The move comes after University of Chicago professor Dorian Abbot initially had the lecture cancelled by the Massachusetts Institute of Technology due to an organized protest of students opposed to Abbot's views on merit-based evaluations, Daily Mail reports.
Abbot's talk won't include his controversial views on that subject. He was instead set to deliver MIT's annual Carlson Lecture, devoted to "new results in climate science" and hosted by MIT's Earth, Atmospheric, and Planetary Sciences.
The online lecture will take place on the same date, Oct. 21, as the original MIT lecture was scheduled.
"I'm delighted to report that we've expanded the Zoom quota for Dr Dorian Abbot's Princeton lecture — the one shockingly and shamefully canceled by MIT — and literally thousands of people have registered," said Princeton professor Robert P. George, who has backed Abbot.

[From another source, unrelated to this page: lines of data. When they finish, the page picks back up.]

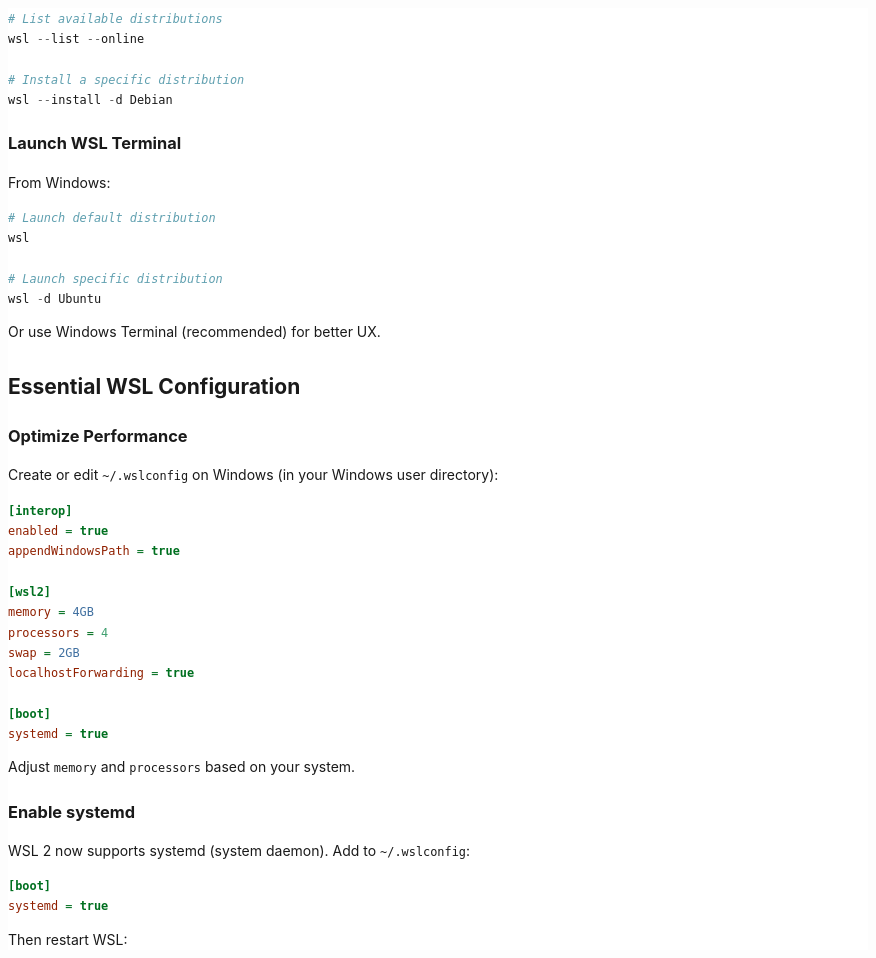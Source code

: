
 ```powershell
# List available distributions
wsl --list --online

# Install a specific distribution
wsl --install -d Debian
```

### Launch WSL Terminal

From Windows:

```powershell
# Launch default distribution
wsl

# Launch specific distribution
wsl -d Ubuntu
```

Or use Windows Terminal (recommended) for better UX.

## Essential WSL Configuration

### Optimize Performance

Create or edit `~/.wslconfig` on Windows (in your Windows user directory):

```ini
[interop]
enabled = true
appendWindowsPath = true

[wsl2]
memory = 4GB
processors = 4
swap = 2GB
localhostForwarding = true

[boot]
systemd = true
```

Adjust `memory` and `processors` based on your system.

### Enable systemd

WSL 2 now supports systemd (system daemon). Add to `~/.wslconfig`:

```ini
[boot]
systemd = true
```

Then restart WSL:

"I am a professor who just had a prestigious public science lecture at MIT cancelled because of an outrage mob on Twitter," Abbot wrote on Bari Weiss' Substack. "My crime? Arguing for academic evaluations based on academic merit."

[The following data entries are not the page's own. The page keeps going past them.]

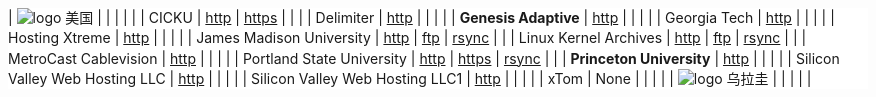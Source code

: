 | ![logo](https://www.deepin.org/wp-content/uploads/flag/1473231717America.jpg) 美国         |                                                                              |                                                                            |                                                                            |                                                               |
| CICKU                                                                                      | [http](http://mirrors.cicku.me/deepin-cd/)                                   | [https](https://mirrors.cicku.me/deepin-cd/)                               |                                                                            |                                                               |
| Delimiter                                                                                  | [http](http://mirror.atlanta.delimiter.com/pub/deepin-cd/)                   |                                                                            |                                                                            |                                                               |
| **Genesis Adaptive**                                                                       | [http](http://mirror.genesisadaptive.com/deepin-cd/)                         |                                                                            |                                                                            |                                                               |
| Georgia Tech                                                                               | [http](http://www.gtlib.gatech.edu/pub/deepin-cd/)                           |                                                                            |                                                                            |                                                               |
| Hosting Xtreme                                                                             | [http](http://linuxdeepin.hostingxtreme.com/deepin-cd)                       |                                                                            |                                                                            |                                                               |
| James Madison University                                                                   | [http](http://mirror.jmu.edu/pub/deepin-cd/)                                 | [ftp](ftp://mirror.jmu.edu/pub/deepin-cd/)                                 | [rsync](https://mirror.jmu.edu/deepin/)                                    |                                                               |
| Linux Kernel Archives                                                                      | [http](http://mirrors.kernel.org/deepin-cd/)                                 | [ftp](ftp://mirrors.kernel.org/deepin-cd/)                                 | [rsync](https://mirrors.kernel.org/deepin)                                 |                                                               |
| MetroCast Cablevision                                                                      | [http](http://mirror.metrocast.net/deepin-cd/)                               |                                                                            |                                                                            |                                                               |
| Portland State University                                                                  | [http](http://mirrors.cat.pdx.edu/deepin-cd)                                 | [https](https://mirrors.cat.pdx.edu/deepin-cd)                             | [rsync](http://rsync//mirrors.cat.pdx.edu/deepin)                          |                                                               |
| **Princeton University**                                                                   | [http](http://mirror.math.princeton.edu/pub/deepin-cd/)                      |                                                                            |                                                                            |                                                               |
| Silicon Valley Web Hosting LLC                                                             | [http](http://mirror.sjc02.svwh.net/deepin-cd/)                              |                                                                            |                                                                            |                                                               |
| Silicon Valley Web Hosting LLC1                                                            | [http](http://mirror1.sjc02.svwh.net/deepin-cd/)                             |                                                                            |                                                                            |                                                               |
| xTom                                                                                       | None                                                                         |                                                                            |                                                                            |                                                               |
| ![logo](https://www.deepin.org/wp-content/uploads/2020/09/Uruguay.jpg) 乌拉圭              |                                                                              |                                                                            |                                                                            |                                                               |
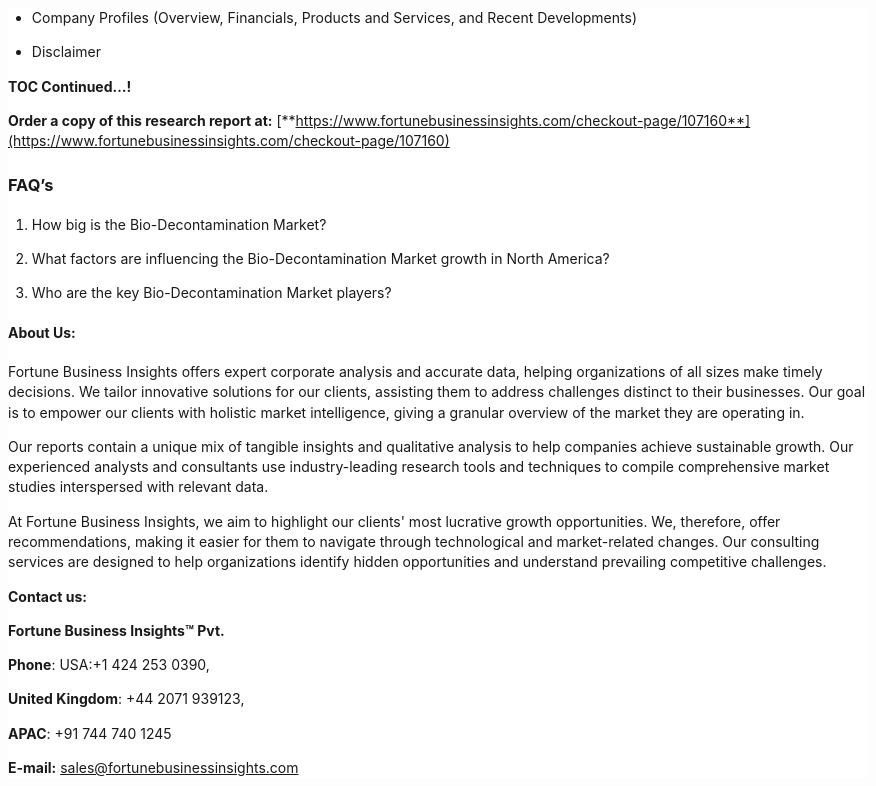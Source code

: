 * Company Profiles (Overview, Financials, Products and Services, and Recent Developments)
    
* Disclaimer
    

**TOC Continued…!**

**Order a copy of this research report at:** [**https://www.fortunebusinessinsights.com/checkout-page/107160**](https://www.fortunebusinessinsights.com/checkout-page/107160)

### **FAQ’s**

1. How big is the Bio-Decontamination Market?
    
2. What factors are influencing the Bio-Decontamination Market growth in North America?
    
3. Who are the key Bio-Decontamination Market players?
    

#### **About Us:**

Fortune Business Insights offers expert corporate analysis and accurate data, helping organizations of all sizes make timely decisions. We tailor innovative solutions for our clients, assisting them to address challenges distinct to their businesses. Our goal is to empower our clients with holistic market intelligence, giving a granular overview of the market they are operating in.

Our reports contain a unique mix of tangible insights and qualitative analysis to help companies achieve sustainable growth. Our experienced analysts and consultants use industry-leading research tools and techniques to compile comprehensive market studies interspersed with relevant data.

At Fortune Business Insights, we aim to highlight our clients' most lucrative growth opportunities. We, therefore, offer recommendations, making it easier for them to navigate through technological and market-related changes. Our consulting services are designed to help organizations identify hidden opportunities and understand prevailing competitive challenges.

**Contact us:**

**Fortune Business Insights™ Pvt.**

**Phone**: USA:+1 424 253 0390,

**United Kingdom**: +44 2071 939123,

**APAC**: +91 744 740 1245

**E-mail:** [sales@fortunebusinessinsights.com](mailto:sales@fortunebusinessinsights.com)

Abbot said he typically doesn't talk about politics, but felt he had to speak out when he saw "the street violence of the summer of 2020, some of which I witnessed personally in Chicago, and the justifications and dishonesty that accompanied it …"

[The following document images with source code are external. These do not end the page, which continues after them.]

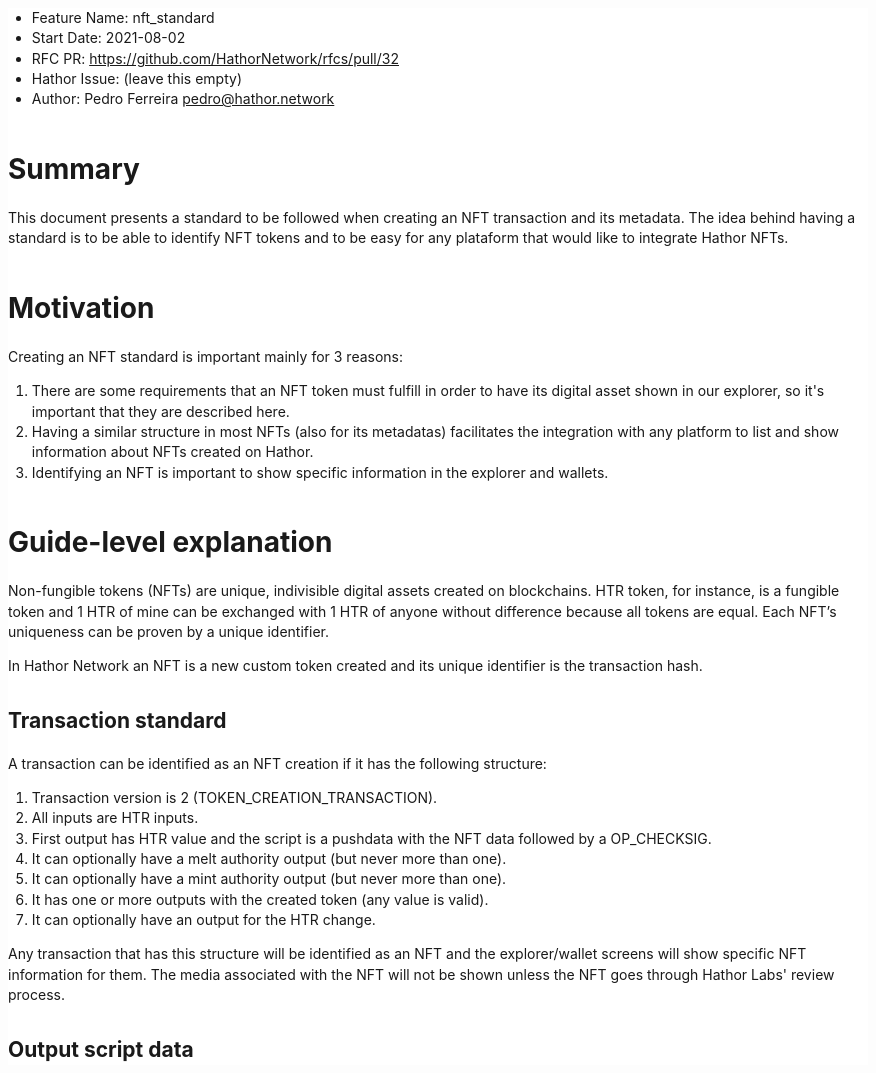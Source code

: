 - Feature Name: nft_standard
- Start Date: 2021-08-02
- RFC PR: https://github.com/HathorNetwork/rfcs/pull/32
- Hathor Issue: (leave this empty)
- Author: Pedro Ferreira <pedro@hathor.network>

# Summary
[summary]: #summary

This document presents a standard to be followed when creating an NFT transaction and its metadata. The idea behind having a standard is to be able to identify NFT tokens and to be easy for any plataform that would like to integrate Hathor NFTs.

# Motivation
[motivation]: #motivation

Creating an NFT standard is important mainly for 3 reasons:

1. There are some requirements that an NFT token must fulfill in order to have its digital asset shown in our explorer, so it's important that they are described here.
1. Having a similar structure in most NFTs (also for its metadatas) facilitates the integration with any platform to list and show information about NFTs created on Hathor. 
1. Identifying an NFT is important to show specific information in the explorer and wallets.

# Guide-level explanation
[guide-level-explanation]: #guide-level-explanation

Non-fungible tokens (NFTs) are unique, indivisible digital assets created on blockchains. HTR token, for instance, is a fungible token and 1 HTR of mine can be exchanged with 1 HTR of anyone without difference because all tokens are equal. Each NFT’s uniqueness can be proven by a unique identifier.

In Hathor Network an NFT is a new custom token created and its unique identifier is the transaction hash.

## Transaction standard

A transaction can be identified as an NFT creation if it has the following structure:

1. Transaction version is 2 (TOKEN_CREATION_TRANSACTION).
1. All inputs are HTR inputs.
1. First output has HTR value and the script is a pushdata with the NFT data followed by a OP_CHECKSIG.
1. It can optionally have a melt authority output (but never more than one).
1. It can optionally have a mint authority output (but never more than one).
1. It has one or more outputs with the created token (any value is valid).
1. It can optionally have an output for the HTR change.

Any transaction that has this structure will be identified as an NFT and the explorer/wallet screens will show specific NFT information for them. The media associated with the NFT will not be shown unless the NFT goes through Hathor Labs' review process.

## Output script data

He posted YouTube videos in which he "argued for the importance 'of treating each person as an individual worthy of dignity and respect' and 'giving everyone a fair and equal opportunity when they apply for a position as well as allowing them to express their opinions openly, even if you disagree with them.'"
According to Abbot, a group of graduate students at the University of Chicago's Department of the Geophysical Sciences "immediately" targeted him for "cancellation."
The effort failed. The school's president, Robert Zimmer, released a statement supporting free expression of all faculty.
Abbot went on to co-author an opinion column on the subject in Newsweek. Critics responded by demanding he not be offered opportunities to lecture.